Japan confirms China has been pumping oil or gas in East China Sea

Sep 20, 2005 02:00 AM

Japan has confirmed China has been pumping either oil or natural gas near disputed waters in the East China Sea, Economy, Trade and Industry Minister Shoichi Nakagawa said.
Nakagawa said a "flare" has been confirmed in the Tianwaitian field developed by a Chinese consortium.

The METI chief suggested the government may lodge a protest against Beijing over the matter.
"Even though we have not confirmed that the underground structure of the field extends into waters claimed by Japan, Tokyo sees the resource development there as a problem. The government has been considering a countermeasure," Nakagawa said.

The Tianwaitian field is located just a few kilometres away from what Japan claims as the median line that separates the two countries' 200-nautical-mile exclusive economic zones in the East China Sea. China does not recognize the median line and insists that its EEZ stretches further to the edge of the continental shelf.
Japan's Maritime Self-Defence Force released a photograph of the flare at the gas field which was taken from its P3-C surveillance plane.

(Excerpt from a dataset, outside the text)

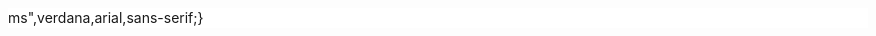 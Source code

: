 ms",verdana,arial,sans-serif;}</style><g><marker orient="auto" markerHeight="12" markerWidth="12" markerUnits="userSpaceOnUse" refY="5" refX="6" viewBox="0 0 10 10" class="marker flowchart" id="mermaid-svg-1755831685709-tfz8nz33o_flowchart-pointEnd"><path style="stroke-width: 1; stroke-dasharray: 1, 0;" class="arrowMarkerPath" d="M 0 0 L 10 5 L 0 10 z"/></marker><marker orient="auto" markerHeight="12" markerWidth="12" markerUnits="userSpaceOnUse" refY="5" refX="4.5" viewBox="0 0 10 10" class="marker flowchart" id="mermaid-svg-1755831685709-tfz8nz33o_flowchart-pointStart"><path style="stroke-width: 1; stroke-dasharray: 1, 0;" class="arrowMarkerPath" d="M 0 5 L 10 10 L 10 0 z"/></marker><marker orient="auto" markerHeight="11" markerWidth="11" markerUnits="userSpaceOnUse" refY="5" refX="11" viewBox="0 0 10 10" class="marker flowchart" id="mermaid-svg-1755831685709-tfz8nz33o_flowchart-circleEnd"><circle style="stroke-width: 1; stroke-dasharray: 1, 0;" class="arrowMarkerPath" r="5" cy="5" cx="5"/></marker><marker orient="auto" markerHeight="11" markerWidth="11" markerUnits="userSpaceOnUse" refY="5" refX="-1" viewBox="0 0 10 10" class="marker flowchart" id="mermaid-svg-1755831685709-tfz8nz33o_flowchart-circleStart"><circle style="stroke-width: 1; stroke-dasharray: 1, 0;" class="arrowMarkerPath" r="5" cy="5" cx="5"/></marker><marker orient="auto" markerHeight="11" markerWidth="11" markerUnits="userSpaceOnUse" refY="5.2" refX="12" viewBox="0 0 11 11" class="marker cross flowchart" id="mermaid-svg-1755831685709-tfz8nz33o_flowchart-crossEnd"><path style="stroke-width: 2; stroke-dasharray: 1, 0;" class="arrowMarkerPath" d="M 1,1 l 9,9 M 10,1 l -9,9"/></marker><marker orient="auto" markerHeight="11" markerWidth="11" markerUnits="userSpaceOnUse" refY="5.2" refX="-1" viewBox="0 0 11 11" class="marker cross flowchart" id="mermaid-svg-1755831685709-tfz8nz33o_flowchart-crossStart"><path style="stroke-width: 2; stroke-dasharray: 1, 0;" class="arrowMarkerPath" d="M 1,1 l 9,9 M 10,1 l -9,9"/></marker><g class="root"><g class="clusters"/><g class="edgePaths"><path marker-end="url(#mermaid-svg-1755831685709-tfz8nz33o_flowchart-pointEnd)" style="fill:none;" class="edge-thickness-normal edge-pattern-solid flowchart-link LS-A LE-A1" id="L-A-A1-0" d="M81.61,33.75L75.187,37.917C68.764,42.083,55.919,50.417,49.496,57.867C43.073,65.317,43.073,71.883,43.073,75.167L43.073,78.45"/><path marker-end="url(#mermaid-svg-1755831685709-tfz8nz33o_flowchart-pointEnd)" style="fill:none;" class="edge-thickness-normal edge-pattern-solid flowchart-link LS-A LE-A2" id="L-A-A2-0" d="M133.634,33.75L140.057,37.917C146.48,42.083,159.326,50.417,165.748,57.867C172.171,65.317,172.171,71.883,172.171,75.167L172.171,78.45"/><path marker-end="url(#mermaid-svg-1755831685709-tfz8nz33o_flowchart-pointEnd)" style="fill:none;" class="edge-thickness-normal edge-pattern-solid flowchart-link LS-A LE-A3" id="L-A-A3-0" d="M162.951,28.354L187.369,33.42C211.787,38.486,260.623,48.618,285.041,56.967C309.46,65.317,309.46,71.883,309.46,75.167L309.46,78.45"/><path marker-end="url(#mermaid-svg-1755831685709-tfz8nz33o_flowchart-pointEnd)" style="fill:none;" class="edge-thickness-normal edge-pattern-solid flowchart-link LS-B LE-C" id="L-B-C-0" d="M410.723,109.288L382.431,114.823C354.14,120.359,297.556,131.429,269.265,140.248C240.973,149.067,240.973,155.633,240.973,158.917L240.973,162.2"/><path marker-end="url(#mermaid-svg-1755831685709-tfz8nz33o_flowchart-pointEnd)" style="fill:none;" class="edge-thickness-normal edge-pattern-solid flowchart-link LS-B LE-D" id="L-B-D-0" d="M410.723,113.526L394.15,118.355C377.577,123.184,344.431,132.842,327.859,144.65C311.286,156.458,311.286,170.417,311.286,184.375C311.286,198.333,311.286,212.292,340.776,224.84C370.266,237.388,429.246,248.525,458.736,254.094L488.226,259.663"/><path marker-end="url(#mermaid-svg-1755831685709-tfz8nz33o_flowchart-pointEnd)" style="fill:none;" class="edge-thickness-normal edge-pattern-solid flowchart-link LS-B LE-E" id="L-B-E-0" d="M499.277,109.451L526.911,114.959C554.544,120.467,609.811,131.484,644.53,141.463C679.249,151.442,693.42,160.384,700.506,164.854L707.591,169.325"/><path marker-end="url(#mermaid-svg-1755831685709-tfz8nz33o_flowchart-pointEnd)" style="fill:none;" class="edge-thickness-normal edge-pattern-solid flowchart-link LS-C LE-F" id="L-C-F-0" d="M215.54,201.25L209.26,205.417C202.981,209.583,190.421,217.917,184.141,225.367C177.861,232.817,177.861,239.383,177.861,242.667L177.861,245.95"/><path marker-end="url(#mermaid-svg-1755831685709-tfz8nz33o_flowchart-pointEnd)" style="fill:none;" class="edge-thickness-normal edge-pattern-solid flowchart-link LS-C LE-D" id="L-C-D-0" d="M240.973,201.25L240.973,205.417C240.973,209.583,240.973,217.917,282.176,227.991C323.378,238.065,405.783,249.88,446.985,255.787L488.188,261.694"/><path marker-end="url(#mermaid-svg-1755831685709-tfz8nz33o_flowchart-pointEnd)" style="fill:none;" class="edge-thickness-normal edge-pattern-solid flowchart-link LS-H LE-D" id="L-H-D-0" d="M402.767,201.25L402.767,205.417C402.767,209.583,402.767,217.917,417.037,226.67C431.307,235.424,459.848,244.598,474.118,249.185L488.389,253.772"/><path marker-end="url(#mermaid-svg-1755831685709-tfz8nz33o_flowchart-pointEnd)" style="fill:none;" class="edge-thickness-normal edge-pattern-solid flowchart-link LS-I LE-J" id="L-I-J-0" d="M790.327,33.75L782.179,37.917C774.032,42.083,757.737,50.417,749.589,57.867C741.442,65.317,741.442,71.883,741.442,75.167L741.442,78.45"/>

Tokyo is concerned that the Chinese consortium might siphon off resources that could be buried under the seabed on the Japanese side of the sea.
A geophysical survey conducted by Tokyo has found that underground structures in the Chunxiao gas field, located next to the Tianwaitian field, extend into waters east of the median line, but it stopped short of confirming a structural connection to the Tianwaitian.

China did not confirm whether production has begun at the field, saying only that it hopes to resolve the issue through talks with Japan.
"The Chinese gas field development is being carried out in Chinese waters not disputed by Japan," Chinese Foreign Ministry spokesman Qin Gang told. "We have not changed our position that we hope to appropriately deal with the dispute through continued talks with Japan," he said.

The two countries held rounds of talks in Beijing in October last year and May this year to solvethe dispute through such means as joint development, but they failed to reach a breakthrough. Japan hopes to hold a third round of talks in Tokyo by the end of the month.
Nakagawa expressed hope that the gas talks will resume soon as both Chinese and Japanese officials in charge, who were engaged in the just-concluded six-party talks on the North Korean nuclear dispute in Beijing, will be ready for the meeting. When asked about the next round of bilateral talks, China's Qin said its scheduling still requires consultations.